Help! Is this kernel or hardware problem? (fwd)

Sun Nov 27 01:58:01 EST 2005

On Nov 23 at 10:31pm, Steven W. Orr wrote:
> I just grabbed syslog for the event but I don't know what it means.

   Everything everyone else said is good and correct and should be listened 
to.  As I like to do, I'm following up with some more "academic" explanation.

> Nov 23 22:24:36 saturn kernel: scsi0:0:0:0: Attempting to queue an ABORT 
> message

  The SCSI mid-layer in the kernel is attempting to abort a SCSI command, on 
SCSI nexus "scsi0:0:0:0".

   The "SCSI mid-layer" is the part of the SCSI subsystem which sits between 
high-level drivers (like sd (SCSI disk), st (SCSI tape), and so on) and 
low-level drivers for host adapters (like your Adapted-based one).

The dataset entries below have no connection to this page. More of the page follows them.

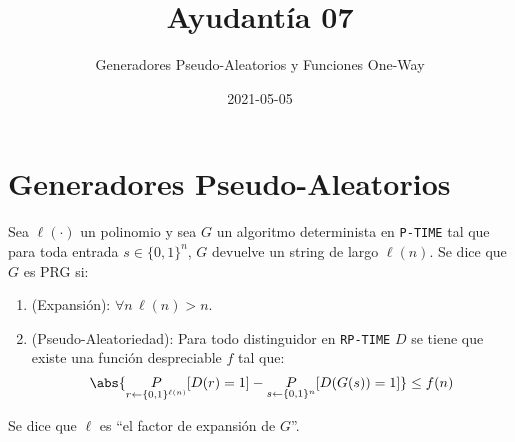 \documentclass{ayudantia}
\title{Ayudantía 07}
\subtitle{Generadores Pseudo-Aleatorios y Funciones One-Way}
\date{2021-05-05}
\begin{document}
\maketitle
\section{Generadores Pseudo-Aleatorios}
\begin{defn}
    Sea \(\ell(\cdot)\) un polinomio y sea \(G\) un algoritmo determinista en \texttt{P-TIME} tal que para toda entrada \(s\in\{0,1\}^n\), \(G\) devuelve un string de largo \(\ell(n)\). Se dice que \(G\) es PRG si:
    \begin{enumerate}
        \item (Expansión): \(\forall n\,\ell(n)>n\).
        \item (Pseudo-Aleatoriedad): Para todo distinguidor en \texttt{RP-TIME} \(D\) se tiene que existe una función despreciable \(f\) tal que:
        \begin{equation*}
            \abs{\underset{r\leftarrow\{0,1\}^{\ell(n)}}{P}[D(r)=1]-\underset{s\leftarrow\{0,1\}^n}{P}[D(G(s))=1]}\leq f(n)
        \end{equation*}
    \end{enumerate}
\end{defn}
\begin{remark}
    Se dice que \(\ell\) es ``el factor de expansión de \(G\)''.
\end{remark}
\end{document}
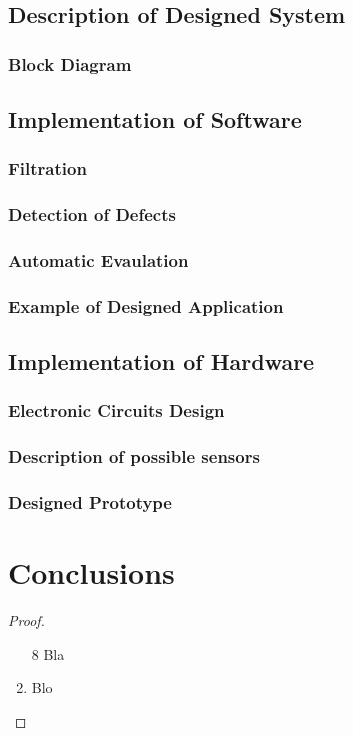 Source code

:\documentclass[twoside]{ctuthesis}
\theoremstyle{plain}
\theoremstyle{definition}
\theoremstyle{note}
\begin{document}
\section{Description of Designed System}
\subsection{Block Diagram}
\section{Implementation of Software}
\subsection{Filtration}
\subsection{Detection of Defects}
\subsection{Automatic Evaulation}
\subsection{Example of Designed Application}
\section{Implementation of Hardware}
\subsection{Electronic Circuits Design}
\subsection{Description of possible sensors}
\subsection{Designed Prototype}
\chapter{Conclusions}


\medskip

\begin{proof}\begin{enumerate} \item[8] Bla \item Blo \end{enumerate} \end{proof}

\appendix

\printindex

\appendix

%



\end{document}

   A SCSI nexus is a combation of SCSI driver (read as "card type/family"), 
bus (read as "controller" unless you have mutli-bus controllers), target 
(SCSI device ID), LUN (logical unit number, almost always zero).  For most 
systems, with one single-bus controller and no LUNs in use, all that matters 
it the second-to-last field, which tells you the SCSI device ID.  In your 
case, ID 0 (zero) -- typically a hard disk in most systems.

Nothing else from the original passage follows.